* [ASSIGNMENT]
For this exercise, the reply is the listing below, reproduced exactly.

**** INPUT DATA

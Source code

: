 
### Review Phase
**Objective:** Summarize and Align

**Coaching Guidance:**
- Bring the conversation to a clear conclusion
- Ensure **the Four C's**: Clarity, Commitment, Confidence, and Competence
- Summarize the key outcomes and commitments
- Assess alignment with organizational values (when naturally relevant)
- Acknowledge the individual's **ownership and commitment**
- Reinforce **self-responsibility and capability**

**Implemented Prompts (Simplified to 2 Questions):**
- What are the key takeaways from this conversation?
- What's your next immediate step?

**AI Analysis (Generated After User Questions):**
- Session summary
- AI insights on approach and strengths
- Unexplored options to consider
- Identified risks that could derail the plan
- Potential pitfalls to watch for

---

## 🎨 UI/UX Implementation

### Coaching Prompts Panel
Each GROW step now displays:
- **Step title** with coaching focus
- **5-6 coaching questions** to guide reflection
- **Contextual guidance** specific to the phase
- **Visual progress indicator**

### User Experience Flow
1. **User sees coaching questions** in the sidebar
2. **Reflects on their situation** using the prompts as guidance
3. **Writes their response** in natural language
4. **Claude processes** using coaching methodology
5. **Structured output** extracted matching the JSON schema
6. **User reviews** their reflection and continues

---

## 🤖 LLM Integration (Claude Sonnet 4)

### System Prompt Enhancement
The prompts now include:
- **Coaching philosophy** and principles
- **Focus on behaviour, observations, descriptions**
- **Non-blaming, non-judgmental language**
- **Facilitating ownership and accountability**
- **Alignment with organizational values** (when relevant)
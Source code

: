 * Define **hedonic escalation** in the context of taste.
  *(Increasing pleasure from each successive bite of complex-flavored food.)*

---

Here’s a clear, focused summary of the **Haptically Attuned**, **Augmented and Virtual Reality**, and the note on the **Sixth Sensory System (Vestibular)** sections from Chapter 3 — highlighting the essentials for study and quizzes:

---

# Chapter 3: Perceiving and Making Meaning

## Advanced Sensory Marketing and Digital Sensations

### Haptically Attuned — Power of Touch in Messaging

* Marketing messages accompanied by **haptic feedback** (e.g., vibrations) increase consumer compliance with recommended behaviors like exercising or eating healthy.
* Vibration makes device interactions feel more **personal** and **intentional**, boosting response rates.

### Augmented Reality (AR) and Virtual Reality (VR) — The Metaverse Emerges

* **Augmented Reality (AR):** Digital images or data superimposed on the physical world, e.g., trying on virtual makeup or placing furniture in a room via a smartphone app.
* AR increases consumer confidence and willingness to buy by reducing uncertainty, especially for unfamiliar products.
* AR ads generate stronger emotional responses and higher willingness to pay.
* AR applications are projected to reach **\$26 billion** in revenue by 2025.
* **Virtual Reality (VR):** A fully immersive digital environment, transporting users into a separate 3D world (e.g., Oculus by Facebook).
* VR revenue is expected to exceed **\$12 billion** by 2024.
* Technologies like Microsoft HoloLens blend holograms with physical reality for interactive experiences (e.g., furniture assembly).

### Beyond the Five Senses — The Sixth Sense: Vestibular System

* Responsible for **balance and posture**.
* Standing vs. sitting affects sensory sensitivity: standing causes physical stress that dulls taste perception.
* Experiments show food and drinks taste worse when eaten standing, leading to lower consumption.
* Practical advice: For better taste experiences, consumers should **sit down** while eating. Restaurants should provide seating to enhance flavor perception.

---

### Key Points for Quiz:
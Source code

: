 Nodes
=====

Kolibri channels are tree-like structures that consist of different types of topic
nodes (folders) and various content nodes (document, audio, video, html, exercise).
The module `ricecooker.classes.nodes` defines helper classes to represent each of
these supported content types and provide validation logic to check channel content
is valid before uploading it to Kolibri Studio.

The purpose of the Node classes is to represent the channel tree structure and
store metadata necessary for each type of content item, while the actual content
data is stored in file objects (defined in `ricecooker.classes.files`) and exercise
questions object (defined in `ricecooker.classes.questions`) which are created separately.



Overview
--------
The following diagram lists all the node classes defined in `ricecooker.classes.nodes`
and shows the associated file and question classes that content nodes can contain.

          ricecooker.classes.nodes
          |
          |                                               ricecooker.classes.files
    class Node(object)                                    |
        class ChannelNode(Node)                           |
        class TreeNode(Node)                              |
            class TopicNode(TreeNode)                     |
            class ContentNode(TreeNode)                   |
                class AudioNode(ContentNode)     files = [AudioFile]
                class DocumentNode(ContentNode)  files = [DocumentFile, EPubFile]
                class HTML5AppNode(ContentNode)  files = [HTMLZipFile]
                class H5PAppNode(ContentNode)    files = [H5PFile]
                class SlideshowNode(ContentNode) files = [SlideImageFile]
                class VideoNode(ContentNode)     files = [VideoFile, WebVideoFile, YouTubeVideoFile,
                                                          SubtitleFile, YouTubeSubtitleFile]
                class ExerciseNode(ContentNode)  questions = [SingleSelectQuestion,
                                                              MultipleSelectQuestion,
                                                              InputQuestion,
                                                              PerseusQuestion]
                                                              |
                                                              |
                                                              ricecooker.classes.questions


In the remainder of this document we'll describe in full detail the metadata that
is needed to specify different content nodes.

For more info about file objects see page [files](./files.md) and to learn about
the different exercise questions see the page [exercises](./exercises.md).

********

* [FINAL ANSWER]
Source code

: 
### Review Phase
**Objective:** Summarize and Align

**Coaching Guidance:**
- Bring the conversation to a clear conclusion
- Ensure **the Four C's**: Clarity, Commitment, Confidence, and Competence
- Summarize the key outcomes and commitments
- Assess alignment with organizational values (when naturally relevant)
- Acknowledge the individual's **ownership and commitment**
- Reinforce **self-responsibility and capability**

**Implemented Prompts (Simplified to 2 Questions):**
- What are the key takeaways from this conversation?
- What's your next immediate step?

**AI Analysis (Generated After User Questions):**
- Session summary
- AI insights on approach and strengths
- Unexplored options to consider
- Identified risks that could derail the plan
- Potential pitfalls to watch for

---

## 🎨 UI/UX Implementation

### Coaching Prompts Panel
Each GROW step now displays:
- **Step title** with coaching focus
- **5-6 coaching questions** to guide reflection
- **Contextual guidance** specific to the phase
- **Visual progress indicator**

### User Experience Flow
1. **User sees coaching questions** in the sidebar
2. **Reflects on their situation** using the prompts as guidance
3. **Writes their response** in natural language
4. **Claude processes** using coaching methodology
5. **Structured output** extracted matching the JSON schema
6. **User reviews** their reflection and continues

---

## 🤖 LLM Integration (Claude Sonnet 4)

### System Prompt Enhancement
The prompts now include:
- **Coaching philosophy** and principles
- **Focus on behaviour, observations, descriptions**
- **Non-blaming, non-judgmental language**
- **Facilitating ownership and accountability**
- **Alignment with organizational values** (when relevant)
Source code

: * Define **hedonic escalation** in the context of taste.
  *(Increasing pleasure from each successive bite of complex-flavored food.)*

---

Here’s a clear, focused summary of the **Haptically Attuned**, **Augmented and Virtual Reality**, and the note on the **Sixth Sensory System (Vestibular)** sections from Chapter 3 — highlighting the essentials for study and quizzes:

---

# Chapter 3: Perceiving and Making Meaning

## Advanced Sensory Marketing and Digital Sensations

### Haptically Attuned — Power of Touch in Messaging

* Marketing messages accompanied by **haptic feedback** (e.g., vibrations) increase consumer compliance with recommended behaviors like exercising or eating healthy.
* Vibration makes device interactions feel more **personal** and **intentional**, boosting response rates.

### Augmented Reality (AR) and Virtual Reality (VR) — The Metaverse Emerges

* **Augmented Reality (AR):** Digital images or data superimposed on the physical world, e.g., trying on virtual makeup or placing furniture in a room via a smartphone app.
* AR increases consumer confidence and willingness to buy by reducing uncertainty, especially for unfamiliar products.
* AR ads generate stronger emotional responses and higher willingness to pay.
* AR applications are projected to reach **\$26 billion** in revenue by 2025.
* **Virtual Reality (VR):** A fully immersive digital environment, transporting users into a separate 3D world (e.g., Oculus by Facebook).
* VR revenue is expected to exceed **\$12 billion** by 2024.
* Technologies like Microsoft HoloLens blend holograms with physical reality for interactive experiences (e.g., furniture assembly).

### Beyond the Five Senses — The Sixth Sense: Vestibular System

* Responsible for **balance and posture**.
* Standing vs. sitting affects sensory sensitivity: standing causes physical stress that dulls taste perception.
* Experiments show food and drinks taste worse when eaten standing, leading to lower consumption.
* Practical advice: For better taste experiences, consumers should **sit down** while eating. Restaurants should provide seating to enhance flavor perception.

---

### Key Points for Quiz:
Source code

: Nodes
=====

Kolibri channels are tree-like structures that consist of different types of topic
nodes (folders) and various content nodes (document, audio, video, html, exercise).
The module `ricecooker.classes.nodes` defines helper classes to represent each of
these supported content types and provide validation logic to check channel content
is valid before uploading it to Kolibri Studio.

The purpose of the Node classes is to represent the channel tree structure and
store metadata necessary for each type of content item, while the actual content
data is stored in file objects (defined in `ricecooker.classes.files`) and exercise
questions object (defined in `ricecooker.classes.questions`) which are created separately.



Overview
--------
The following diagram lists all the node classes defined in `ricecooker.classes.nodes`
and shows the associated file and question classes that content nodes can contain.

          ricecooker.classes.nodes
          |
          |                                               ricecooker.classes.files
    class Node(object)                                    |
        class ChannelNode(Node)                           |
        class TreeNode(Node)                              |
            class TopicNode(TreeNode)                     |
            class ContentNode(TreeNode)                   |
                class AudioNode(ContentNode)     files = [AudioFile]
                class DocumentNode(ContentNode)  files = [DocumentFile, EPubFile]
                class HTML5AppNode(ContentNode)  files = [HTMLZipFile]
                class H5PAppNode(ContentNode)    files = [H5PFile]
                class SlideshowNode(ContentNode) files = [SlideImageFile]
                class VideoNode(ContentNode)     files = [VideoFile, WebVideoFile, YouTubeVideoFile,
                                                          SubtitleFile, YouTubeSubtitleFile]
                class ExerciseNode(ContentNode)  questions = [SingleSelectQuestion,
                                                              MultipleSelectQuestion,
                                                              InputQuestion,
                                                              PerseusQuestion]
                                                              |
                                                              |
                                                              ricecooker.classes.questions


In the remainder of this document we'll describe in full detail the metadata that
is needed to specify different content nodes.

For more info about file objects see page [files](./files.md) and to learn about
the different exercise questions see the page [exercises](./exercises.md).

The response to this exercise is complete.